**Provided entries:**
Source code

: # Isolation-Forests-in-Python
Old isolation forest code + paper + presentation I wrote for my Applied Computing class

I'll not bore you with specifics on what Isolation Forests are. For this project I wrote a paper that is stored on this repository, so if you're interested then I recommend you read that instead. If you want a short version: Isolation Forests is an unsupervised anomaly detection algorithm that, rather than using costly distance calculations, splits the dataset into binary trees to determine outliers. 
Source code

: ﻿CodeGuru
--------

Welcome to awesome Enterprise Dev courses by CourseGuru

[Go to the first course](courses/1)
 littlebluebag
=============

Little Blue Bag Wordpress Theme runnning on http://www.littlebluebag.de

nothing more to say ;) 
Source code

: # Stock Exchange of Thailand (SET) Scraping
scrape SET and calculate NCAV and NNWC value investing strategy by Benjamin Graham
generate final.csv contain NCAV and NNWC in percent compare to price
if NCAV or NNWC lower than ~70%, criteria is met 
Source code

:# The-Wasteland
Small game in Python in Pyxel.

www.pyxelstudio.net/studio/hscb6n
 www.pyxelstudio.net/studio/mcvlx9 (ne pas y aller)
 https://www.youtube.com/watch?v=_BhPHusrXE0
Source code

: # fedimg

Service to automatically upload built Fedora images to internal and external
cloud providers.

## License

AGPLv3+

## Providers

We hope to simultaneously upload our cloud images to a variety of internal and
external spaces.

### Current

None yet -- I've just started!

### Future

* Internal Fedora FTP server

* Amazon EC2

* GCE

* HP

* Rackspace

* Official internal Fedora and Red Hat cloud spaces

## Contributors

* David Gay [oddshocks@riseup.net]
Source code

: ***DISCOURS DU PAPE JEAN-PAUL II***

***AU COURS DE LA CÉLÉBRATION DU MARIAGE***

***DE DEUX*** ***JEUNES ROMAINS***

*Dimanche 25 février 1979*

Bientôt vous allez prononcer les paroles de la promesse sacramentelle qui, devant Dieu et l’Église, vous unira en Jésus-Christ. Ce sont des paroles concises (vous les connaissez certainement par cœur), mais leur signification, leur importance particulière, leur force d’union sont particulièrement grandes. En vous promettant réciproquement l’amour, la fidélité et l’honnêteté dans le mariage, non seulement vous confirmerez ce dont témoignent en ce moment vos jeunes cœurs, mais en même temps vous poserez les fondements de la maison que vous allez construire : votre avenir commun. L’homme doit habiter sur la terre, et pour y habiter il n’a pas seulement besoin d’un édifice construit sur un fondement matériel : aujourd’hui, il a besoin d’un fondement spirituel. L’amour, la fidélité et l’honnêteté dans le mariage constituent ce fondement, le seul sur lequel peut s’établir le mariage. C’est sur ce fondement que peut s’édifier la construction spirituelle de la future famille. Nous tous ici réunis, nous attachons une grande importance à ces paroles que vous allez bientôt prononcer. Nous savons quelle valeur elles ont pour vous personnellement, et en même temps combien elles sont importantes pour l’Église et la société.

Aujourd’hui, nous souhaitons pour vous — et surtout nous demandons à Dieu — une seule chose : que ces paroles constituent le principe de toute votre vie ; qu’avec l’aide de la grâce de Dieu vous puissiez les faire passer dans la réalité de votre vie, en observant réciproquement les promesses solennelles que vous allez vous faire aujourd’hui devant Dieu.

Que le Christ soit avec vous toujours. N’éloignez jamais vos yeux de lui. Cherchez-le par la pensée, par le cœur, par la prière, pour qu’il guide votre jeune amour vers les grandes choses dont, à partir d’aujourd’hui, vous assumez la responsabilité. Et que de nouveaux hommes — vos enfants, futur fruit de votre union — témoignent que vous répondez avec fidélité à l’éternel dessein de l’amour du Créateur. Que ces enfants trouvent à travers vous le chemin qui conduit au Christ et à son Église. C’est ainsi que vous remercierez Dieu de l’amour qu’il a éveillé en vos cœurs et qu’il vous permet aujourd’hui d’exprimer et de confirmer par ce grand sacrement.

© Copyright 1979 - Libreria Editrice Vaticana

**Work instructions:**
In the entries above, identify every line with the word "NCAV". Copy those lines.

**The answer:**
scrape SET and calculate NCAV and NNWC value investing strategy by Benjamin Graham
generate final.csv contain NCAV and NNWC in percent compare to price
if NCAV or NNWC lower than ~70%, criteria is met 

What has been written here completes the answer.